Auteur : Olivier Adam.
Editeur : Pocket.
Nombre de pages : 139.

Quatrième de couverture :

Le jour, il enterre des inconnus. Le soir, il boxe. Solitaire, paumé, à bout de nerfs, Antoine encaisse mal. Les coups, le chagrin des autres, la mort de son père, le départ de son entraîner… tout le met à terre. Alors il boit, fume, baise et cogne. Mais la vie n’est pas un ring. S’il n’y prend pas garde, il risque de tout perdre : son travail, ses amours. Et sa liberté.

 

L’avis des sorcières :

Antoine est un jeune homme paumé.
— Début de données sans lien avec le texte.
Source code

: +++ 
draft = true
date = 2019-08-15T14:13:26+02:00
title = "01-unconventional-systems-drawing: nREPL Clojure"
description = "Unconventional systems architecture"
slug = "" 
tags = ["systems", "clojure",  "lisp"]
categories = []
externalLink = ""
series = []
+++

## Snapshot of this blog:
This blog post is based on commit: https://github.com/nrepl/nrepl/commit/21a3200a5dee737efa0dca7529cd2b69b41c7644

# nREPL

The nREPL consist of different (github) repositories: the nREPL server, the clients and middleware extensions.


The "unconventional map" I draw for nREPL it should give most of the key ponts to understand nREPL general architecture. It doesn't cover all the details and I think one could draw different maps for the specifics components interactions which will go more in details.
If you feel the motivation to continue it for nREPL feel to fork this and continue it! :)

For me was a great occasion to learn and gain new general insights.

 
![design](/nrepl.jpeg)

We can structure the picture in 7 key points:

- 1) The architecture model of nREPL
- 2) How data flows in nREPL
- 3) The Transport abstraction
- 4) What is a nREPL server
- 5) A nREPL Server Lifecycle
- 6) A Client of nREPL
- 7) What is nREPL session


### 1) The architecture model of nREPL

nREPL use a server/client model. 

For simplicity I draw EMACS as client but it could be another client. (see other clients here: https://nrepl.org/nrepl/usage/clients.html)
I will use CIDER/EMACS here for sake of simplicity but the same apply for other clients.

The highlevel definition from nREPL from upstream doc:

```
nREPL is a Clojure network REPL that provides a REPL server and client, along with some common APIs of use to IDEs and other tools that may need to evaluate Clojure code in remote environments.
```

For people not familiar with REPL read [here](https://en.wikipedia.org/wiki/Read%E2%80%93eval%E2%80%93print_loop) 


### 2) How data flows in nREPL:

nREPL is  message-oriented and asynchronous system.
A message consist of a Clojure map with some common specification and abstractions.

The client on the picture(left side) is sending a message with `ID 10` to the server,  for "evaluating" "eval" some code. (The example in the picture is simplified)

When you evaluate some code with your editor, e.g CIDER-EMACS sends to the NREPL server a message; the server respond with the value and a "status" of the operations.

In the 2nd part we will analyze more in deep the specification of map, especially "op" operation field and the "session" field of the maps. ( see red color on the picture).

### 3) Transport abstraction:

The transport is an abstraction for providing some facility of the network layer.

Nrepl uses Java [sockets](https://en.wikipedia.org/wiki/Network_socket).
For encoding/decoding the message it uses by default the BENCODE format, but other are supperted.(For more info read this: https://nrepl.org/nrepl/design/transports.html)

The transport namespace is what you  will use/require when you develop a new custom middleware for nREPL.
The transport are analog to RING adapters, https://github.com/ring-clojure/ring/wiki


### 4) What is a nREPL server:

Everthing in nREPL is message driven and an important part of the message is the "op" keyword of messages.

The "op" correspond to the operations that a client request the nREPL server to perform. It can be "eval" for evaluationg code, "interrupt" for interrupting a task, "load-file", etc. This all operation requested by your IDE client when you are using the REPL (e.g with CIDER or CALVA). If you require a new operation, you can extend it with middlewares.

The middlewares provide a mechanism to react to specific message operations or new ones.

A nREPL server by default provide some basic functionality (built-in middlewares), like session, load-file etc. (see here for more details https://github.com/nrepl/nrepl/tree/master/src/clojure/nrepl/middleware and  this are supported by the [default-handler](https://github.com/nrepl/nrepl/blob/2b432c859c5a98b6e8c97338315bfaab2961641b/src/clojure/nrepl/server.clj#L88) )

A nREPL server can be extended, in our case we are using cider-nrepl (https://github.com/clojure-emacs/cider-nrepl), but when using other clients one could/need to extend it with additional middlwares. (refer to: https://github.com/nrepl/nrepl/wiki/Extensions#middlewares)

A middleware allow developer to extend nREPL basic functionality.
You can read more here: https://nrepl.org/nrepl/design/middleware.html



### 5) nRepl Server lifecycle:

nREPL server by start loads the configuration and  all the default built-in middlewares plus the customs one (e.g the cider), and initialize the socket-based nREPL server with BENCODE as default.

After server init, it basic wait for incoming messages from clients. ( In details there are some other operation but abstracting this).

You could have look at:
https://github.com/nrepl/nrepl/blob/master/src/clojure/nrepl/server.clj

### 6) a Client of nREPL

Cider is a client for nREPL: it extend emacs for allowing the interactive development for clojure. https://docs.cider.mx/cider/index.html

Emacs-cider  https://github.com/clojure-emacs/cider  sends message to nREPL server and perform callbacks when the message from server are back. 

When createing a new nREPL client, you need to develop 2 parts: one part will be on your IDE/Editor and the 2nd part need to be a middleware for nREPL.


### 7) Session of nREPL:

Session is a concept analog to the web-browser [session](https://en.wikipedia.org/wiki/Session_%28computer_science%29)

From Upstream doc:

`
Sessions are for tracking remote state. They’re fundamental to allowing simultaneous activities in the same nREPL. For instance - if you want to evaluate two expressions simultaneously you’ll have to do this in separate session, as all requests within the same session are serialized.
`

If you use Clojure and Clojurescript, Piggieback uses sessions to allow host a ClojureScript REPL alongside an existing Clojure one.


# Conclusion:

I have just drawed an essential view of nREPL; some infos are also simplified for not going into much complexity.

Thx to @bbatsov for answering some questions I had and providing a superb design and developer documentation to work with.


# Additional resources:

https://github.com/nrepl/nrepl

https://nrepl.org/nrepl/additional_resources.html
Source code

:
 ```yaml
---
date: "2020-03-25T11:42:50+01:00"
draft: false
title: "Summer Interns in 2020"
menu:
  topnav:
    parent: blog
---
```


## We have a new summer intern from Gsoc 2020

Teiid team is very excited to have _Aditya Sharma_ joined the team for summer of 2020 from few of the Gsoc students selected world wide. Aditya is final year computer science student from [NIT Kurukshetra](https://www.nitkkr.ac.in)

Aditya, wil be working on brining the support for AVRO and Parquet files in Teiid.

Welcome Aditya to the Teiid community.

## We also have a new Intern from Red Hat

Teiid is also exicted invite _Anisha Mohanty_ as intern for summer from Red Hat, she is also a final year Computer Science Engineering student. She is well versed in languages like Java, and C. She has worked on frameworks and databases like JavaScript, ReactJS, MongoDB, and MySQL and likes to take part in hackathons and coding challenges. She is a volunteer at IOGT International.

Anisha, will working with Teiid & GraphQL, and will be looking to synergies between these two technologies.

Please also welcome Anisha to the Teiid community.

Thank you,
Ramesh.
La journée croque-mort, le soir boxeur.  On suit ici sa descente aux enfers, inexorable malgré les bras qui se tendent, les chances offertes pour se reconstruire. Il se noie dans l’alcool, dans la violence pour oublier cette douleur de l’absence : sa mère partie trop tôt, son père qui vient de les quitter et sa sœur qui en se mariant l’abandonne, lui qui l’aime tant (d’ailleurs leur relation est ambiguë).

Olivier Adam nous brosse comme à son habitude un portrait de gueule cassé, d’homme perdue. Avec son côté sombre et déprimant qu’on lui reproche régulièrement il nous dresse à coup de poing un portrait d’homme comme on en retrouve de plus en plus de nos jours. Mais n’est ce pas aussi la force de l’auteur ces mots qu’il emplois comme autant d’uppercut pour nous montrer la déchéance de notre société.

J’ai bien aimé cette lecture rapide même si ce n’est pas le meilleur de l’auteur.

Par les vitres  je voyais sur l’eau des points mouvants et des lumières et ça m’absorbait, c’est fou  comme ça m’absorbait la mer, la nuit et le jour, et comme ça m’emplissait, comme ça semblait suffire et m’ouvrir. Comme respirer devenait possible ici.